忘れることに備える記録

観たり・聴いたり・読んだり

キッズ・リターン

Kids Return

1996年制作 日本 108分

監督:北野武

キャスト:金子賢安藤政信森本レオ山谷初男寺島進モロ師岡石橋凌

いつもつるんで、学校に行っては問題を起こしていた18歳のマサルとシンジ。ある日、カツアゲした高校生の助っ人にノックアウトされてしまったマサルは、ボクシングに目覚め、ジム通いを始める。

付き合いでシンジもジムに入門し、ふたりはボクシングの練習に没頭する。ある夜、ヤクザに絡まれたふたりは、若頭に助けられるが、その迫力にマサルは感動する。

高校生活も終わり、いつの間にかシンジはボクシング界の逸材に成長していた。だが、ジムにはマサルの姿はなかった。 

 

ってことで宣言通りの『キッズ・リターン』です。

『泣く男』がようやく1週間レンタルOKになってたんですが、全部借りられていまして…いや、想定の範囲内だから大丈夫です。なんか私めっちゃ『泣く男』が観たい人みたいになってますが、別にそこまで期待はしていないです…

で、『キッズ・リターン』。昔1回観たことがあるのですが、考えてみると15年くらい前、中学生の時に観たきりで…。通りで覚えていることが「安藤政信格好良かったな、金子賢も格好良いけど」なわけだ。 でも好きな映画として覚えているから不思議。

ちなみに私の1番好きな邦画は『バタアシ金魚』ですが、これも中学時代にたまたま観て、DVDを買って現在も何度も観ているくらい大好きです。このくらいの時代がなんか懐かしくていいんだよな(笑)

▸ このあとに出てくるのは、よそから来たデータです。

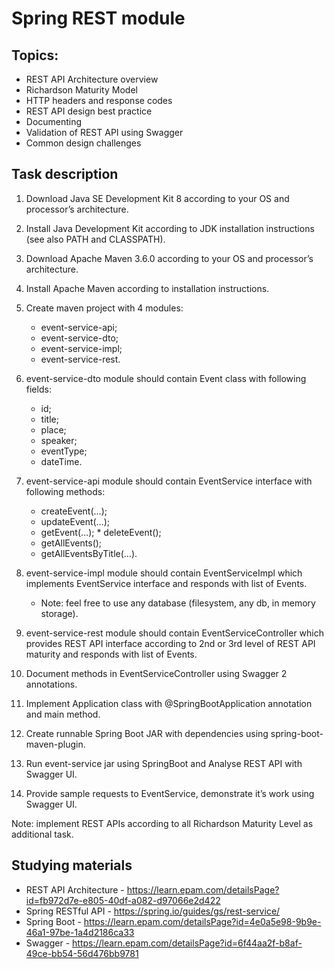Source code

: # Spring REST module

## Topics: 

- REST API Architecture overview
- Richardson Maturity Model
- HTTP headers and response codes
- REST API design best practice
- Documenting
- Validation of REST API using Swagger
- Common design challenges

## Task description

1.  Download Java SE Development Kit 8 according to your OS and processor’s architecture.

2. Install Java Development Kit according to JDK installation instructions (see also PATH and CLASSPATH).

3. Download Apache Maven 3.6.0 according to your OS and processor’s architecture.

4. Install Apache Maven according to installation instructions.

5. Create maven project with 4 modules:
    - event-service-api;
    - event-service-dto; 
    - event-service-impl; 
    - event-service-rest.
6. event-service-dto module should contain Event class with following fields:
    - id;
    - title;
    - place;
    - speaker;
    - eventType;
    - dateTime.
7. event-service-api module should contain EventService interface with following methods:
    - createEvent(…);
    - updateEvent(…);
    - getEvent(…); * deleteEvent();
    - getAllEvents();
    - getAllEventsByTitle(…).
8. event-service-impl module should contain EventServiceImpl which implements EventService interface and responds with list of Events.
    - Note: feel free to use any database (filesystem, any db, in memory storage).
9. event-service-rest module should contain EventServiceController which provides REST API interface according to 2nd or 3rd level of REST API maturity and responds with list of Events.

10. Document methods in EventServiceController using Swagger 2 annotations.

11. Implement Application class with @SpringBootApplication annotation and main method.

12. Create runnable Spring Boot JAR with dependencies using spring-boot-maven-plugin.

13. Run event-service jar using SpringBoot and Analyse REST API with Swagger UI.

14. Provide sample requests to EventService, demonstrate it’s work using Swagger UI.

Note: implement REST APIs according to all Richardson Maturity Level as additional task.

## Studying materials

- REST API Architecture - https://learn.epam.com/detailsPage?id=fb972d7e-e805-40df-a082-d97066e2d422
- Spring RESTful API - https://spring.io/guides/gs/rest-service/
- Spring Boot - https://learn.epam.com/detailsPage?id=4e0a5e98-9b9e-46a1-97be-1a4d2186ca33
- Swagger - https://learn.epam.com/detailsPage?id=6f44aa2f-b8af-49ce-bb54-56d476bb9781
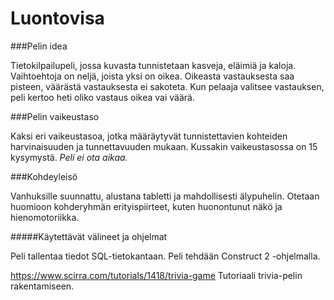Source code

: # Luontovisa

###Pelin idea

Tietokilpailupeli, jossa kuvasta tunnistetaan kasveja, eläimiä ja kaloja. Vaihtoehtoja on neljä, joista yksi on oikea. Oikeasta vastauksesta saa pisteen, väärästä vastauksesta ei sakoteta. Kun pelaaja valitsee vastauksen, peli kertoo heti oliko vastaus oikea vai väärä.

###Pelin vaikeustaso

Kaksi eri vaikeustasoa, jotka määräytyvät tunnistettavien kohteiden harvinaisuuden ja tunnettavuuden mukaan. Kussakin vaikeustasossa on 15 kysymystä. *Peli ei ota aikaa.*

###Kohdeyleisö

Vanhuksille suunnattu, alustana tabletti ja mahdollisesti älypuhelin. Otetaan huomioon kohderyhmän erityispiirteet, kuten huonontunut näkö ja hienomotoriikka.


#####Käytettävät välineet ja ohjelmat

Peli tallentaa tiedot SQL-tietokantaan. Peli tehdään Construct 2 -ohjelmalla.

https://www.scirra.com/tutorials/1418/trivia-game Tutoriaali trivia-pelin rakentamiseen.
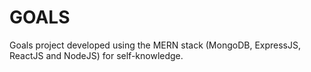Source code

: # GOALS
Goals project developed using the MERN stack (MongoDB, ExpressJS, ReactJS and NodeJS) for self-knowledge.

ってことで大人になって観た『キッズ・リターン』、とても良かった。さすがです。

中学の時にどう思ったかは覚えていないですが、大人になってから観るとなんか刺さるねー。久石さんの音楽も、キタノブルーな画面もとても良かった。

ディスク買おうかなって思うくらい。

そしてキャストが凄く豪華ですね、本当に。平泉成とか津田寛治とか大杉漣とか、あとクドカン(笑)若いけど顔つきはクドカン(笑)そんな人達がチョロッとだけ出てくるから笑える。

しかし、まさに青春な映画だったな。私の中で青春ってキャッキャッしたものっていうより、こういうイメージ。あと『バタアシ金魚』みたいに、恥ずかしくて痛いイメージ。そんな青春が大好きです。

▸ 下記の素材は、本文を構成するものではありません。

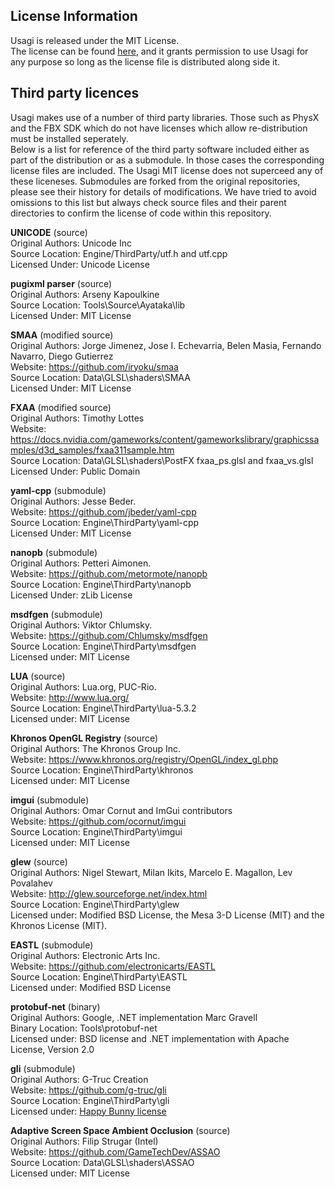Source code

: License Information
----------------------

Usagi is released under the MIT License.  
The license can be found [here](../LICENSE), and it grants permission to use Usagi for any purpose so long as the license file is distributed along side it.

Third party licences
----------------------

Usagi makes use of a number of third party libraries. Those such as PhysX and the FBX SDK which do not have licenses which allow re-distribution must be installed seperately.  
Below is a list for reference of the third party software included either as part of the distribution or as a submodule. In those cases the corresponding license files are included. The Usagi MIT license does not superceed any of these liceneses. Submodules are forked from the original repositories, please see their history for details of modifications. We have tried to avoid omissions to this list but always check source files and their parent directories to confirm the license of code within this repository.      

**UNICODE**  (source)  
Original Authors: Unicode Inc  
Source Location: Engine/ThirdParty/utf.h and utf.cpp  
Licensed Under: Unicode License  

**pugixml parser** (source)  
Original Authors: Arseny Kapoulkine  
Source Location: Tools\Source\Ayataka\lib  
Licensed Under: MIT License

**SMAA** (modified source)  
Original Authors: Jorge Jimenez, Jose I. Echevarria, Belen Masia, Fernando Navarro, Diego Gutierrez  
Website: https://github.com/iryoku/smaa  
Source Location: Data\GLSL\shaders\SMAA  
Licensed Under: MIT License  

**FXAA** (modified source)  
Original Authors: Timothy Lottes  
Website: https://docs.nvidia.com/gameworks/content/gameworkslibrary/graphicssamples/d3d_samples/fxaa311sample.htm  
Source Location: Data\GLSL\shaders\PostFX fxaa_ps.glsl and fxaa_vs.glsl  
Licensed Under: Public Domain  

**yaml-cpp** (submodule)  
Original Authors: Jesse Beder.  
Website: https://github.com/jbeder/yaml-cpp  
Source Location: Engine\ThirdParty\yaml-cpp  
Licensed Under: MIT License  

**nanopb** (submodule)    
Original Authors: Petteri Aimonen.    
Website: https://github.com/metormote/nanopb    
Source Location: Engine\ThirdParty\nanopb    
Licensed Under: zLib License    

**msdfgen** (submodule)  
Original Authors: Viktor Chlumsky.  
Website: https://github.com/Chlumsky/msdfgen  
Source Location: Engine\ThirdParty\msdfgen  
Licensed under: MIT License  

**LUA** (source)  
Original Authors: Lua.org, PUC-Rio.  
Website: http://www.lua.org/  
Source Location: Engine\ThirdParty\lua-5.3.2  
Licensed under: MIT License  

**Khronos OpenGL Registry** (source)  
Original Authors: The Khronos Group Inc.  
Website: https://www.khronos.org/registry/OpenGL/index_gl.php  
Source Location: Engine\ThirdParty\khronos  
Licensed under: MIT License  

**imgui** (submodule)    
Original Authors: Omar Cornut and ImGui contributors  
Website: https://github.com/ocornut/imgui  
Source Location: Engine\ThirdParty\imgui  
Licensed under: MIT License  

**glew** (source)  
Original Authors: Nigel Stewart, Milan Ikits, Marcelo E. Magallon, Lev Povalahev  
Website: http://glew.sourceforge.net/index.html  
Source Location: Engine\ThirdParty\glew  
Licensed under: Modified BSD License, the Mesa 3-D License (MIT) and the Khronos License (MIT).  

**EASTL** (submodule)  
Original Authors: Electronic Arts Inc.  
Website: https://github.com/electronicarts/EASTL  
Source Location: Engine\ThirdParty\EASTL  
Licensed under: Modified BSD License

**protobuf-net** (binary)  
Original Authors: Google, .NET implementation Marc Gravell  
Binary Location: Tools\protobuf-net  
Licensed under: BSD license and .NET implementation with Apache License, Version 2.0  

**gli** (submodule)  
Original Authors: G-Truc Creation  
Website: https://github.com/g-truc/gli  
Source Location: Engine\ThirdParty\gli  
Licensed under: [Happy Bunny license](https://github.com/g-truc/gli/blob/master/manual.md#section0) 

**Adaptive Screen Space Ambient Occlusion** (source)  
Original Authors: Filip Strugar (Intel)  
Website: https://github.com/GameTechDev/ASSAO  
Source Location: Data\GLSL\shaders\ASSAO  
Licensed under: MIT License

f:id:ROUTE375:20150510015518j:image

 


キッズ・リターン - 劇場予告編 (Takeshi Kitano) - YouTube

 

 

 

以下ネタバレあり

 

 

 

 

 

 

 

しかしこの名作を今更どんなネタバレするんだっていう。

とにかく青春、子供から大人に変わっていく過程の、あのよくわからない焦燥感とか自分が何者なのかわからない感じというか、そういうのが溢れていて観ているこっちを簡単に自分のその時代に連れていってくれます。まさにキッズ・リターン

私は高校時代から一気に携帯普及率が上がったのですが、中学時代はこんな感じだったなーと。学校が終わったら友達と2ケツでプラプラして、さすがに喫茶店には行かなかったけどコンビニからのカラオケが定番の流れだったな。公衆電話で友達を呼び出したり、なんだろう、あの恥ずかしいけど懐かしい思い出たち…(笑)

 

で、そんな痛くも愛おしい青春に北野らしい不条理さをちょっとスパイスして、より一層痛々しくも愛おしい話に仕上げてあるんだよね。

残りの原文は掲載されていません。